Jarak antara kelompok Islam dan ceruk perekonomian, politik, dan keadilan dinilai merupakan warisan dari sistem politik era kolonial. Robinson (1986) menilai perekonomian Indonesia sejak era kolonial telah diklaster. Akumulasi kekuasaan hanya terkonsentrasi pada segelintir kelompok tertentu. Situasi yang terus bertahan hingga era Orde Baru.

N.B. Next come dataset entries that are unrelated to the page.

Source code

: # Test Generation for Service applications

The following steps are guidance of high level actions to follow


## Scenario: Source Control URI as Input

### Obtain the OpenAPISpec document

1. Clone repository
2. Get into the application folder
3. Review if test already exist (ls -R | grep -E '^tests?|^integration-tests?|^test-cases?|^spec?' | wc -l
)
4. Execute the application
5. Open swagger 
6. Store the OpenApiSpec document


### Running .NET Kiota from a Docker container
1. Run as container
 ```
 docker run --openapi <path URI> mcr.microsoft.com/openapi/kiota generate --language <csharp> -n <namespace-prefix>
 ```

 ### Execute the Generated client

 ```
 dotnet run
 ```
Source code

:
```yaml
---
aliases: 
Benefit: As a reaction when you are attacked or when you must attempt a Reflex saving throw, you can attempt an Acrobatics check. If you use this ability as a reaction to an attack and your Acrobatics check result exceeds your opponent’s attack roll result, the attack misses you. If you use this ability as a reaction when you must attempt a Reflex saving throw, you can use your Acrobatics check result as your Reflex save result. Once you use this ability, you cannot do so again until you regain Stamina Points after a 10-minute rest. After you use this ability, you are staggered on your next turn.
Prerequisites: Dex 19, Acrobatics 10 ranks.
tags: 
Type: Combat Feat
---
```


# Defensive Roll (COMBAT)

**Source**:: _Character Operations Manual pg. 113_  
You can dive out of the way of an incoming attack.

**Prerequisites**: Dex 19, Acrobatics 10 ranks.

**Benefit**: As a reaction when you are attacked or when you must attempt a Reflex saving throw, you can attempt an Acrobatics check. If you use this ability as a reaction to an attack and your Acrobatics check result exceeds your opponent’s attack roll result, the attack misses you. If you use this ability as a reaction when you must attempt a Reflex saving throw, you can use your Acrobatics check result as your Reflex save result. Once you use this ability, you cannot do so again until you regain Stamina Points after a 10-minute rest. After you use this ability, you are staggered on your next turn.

Inklusivitas politik dan ekonomi sejak awal tidak terbentuk di negeri ini. Akibatnya banyak kelompok Islam yang merasa terpinggirkan. Acemoglu dan Robinson (2012) mengatakan, selama sistem politik dan ekonomi yang dibangun sebuah negara bersifat estraktif/tidak inklusif maka negara itu akan berujung pada kegagalan. Sebagai contoh Amerika Latin yang kaya sumber daya alam nyatanya jauh lebih terbelakang dari benua Amerika di Utara (Kanada dan AS) yang SDA-nya justru terbatas. Sebab AS dan Kanada lebih inklusif dibandingkan Latin yang ekstraktif yang mana ekonominya lebih terpusat kepada segelintir elit.

Melihat fakta itu jangan heran jika kemudian kelompok Islam terpinggirkan. Sebab secara kualitas, harus diakui pendidikan kelompok Islam masih tertinggal.

Walhasil tesis Acemoglu dan Robinson (2012) menunjukkan bahwa semakin tidak inklusif (ekstraktif) sebuah negara maka akan semakin rawan konflik. Semakin tidak inklusif, negara semakin menuju kepada kegagalan. Ini sesuai dengan judul buku yang ditulis Acemoglu dan Robinson, Why Nation Fail.

Inklusivitas pada kelompok Islam inilah yang menjadi persoalan sejak era kolonial. Lantas bagaimana mencari obat dari masalah inklusivitas ini? Rasanya untuk menjawab pertanyaan ini bisa dikaji dari dua sisi, yakni political will dari pemerintah dan komitmen kelompok Islam sendiri.

Kelompok Islam perlu serius dalam berkontemplasi. Apa yang disampaikan Robinson (1986) terkait warisan penumpukan modal dan kekuasaan politik pada kelompok tertentu tak bisa menjadi alasan utama. Apalagi jika kemudian kelompok Islam mengarahkan sentimennya pada etnis tertentu. Memang dalam pandangannya Robinson sempat menyinggung soal etnis tertentu yang sejak era kolonial mendapat tempat khusus. Hal yang menurut Robinson semakin menjadi di era Orde Baru.

Namun mengutip artikel yang ditulis Chatib Basri (1994) nyatanya pasangan Robinson tak sepenuhnya tepat. Sebaliknya kalangan etnis tertentu itu justru kerap mendapatkan kerugian, seperti dalam kasus monopoli cengkeh di era Orde Baru. Munculnya sejumlah pengusaha etnis tertentu di era Orde Baru dinilai tidak mewakili faktor ras, melainkan sekadar kedekatan person to person.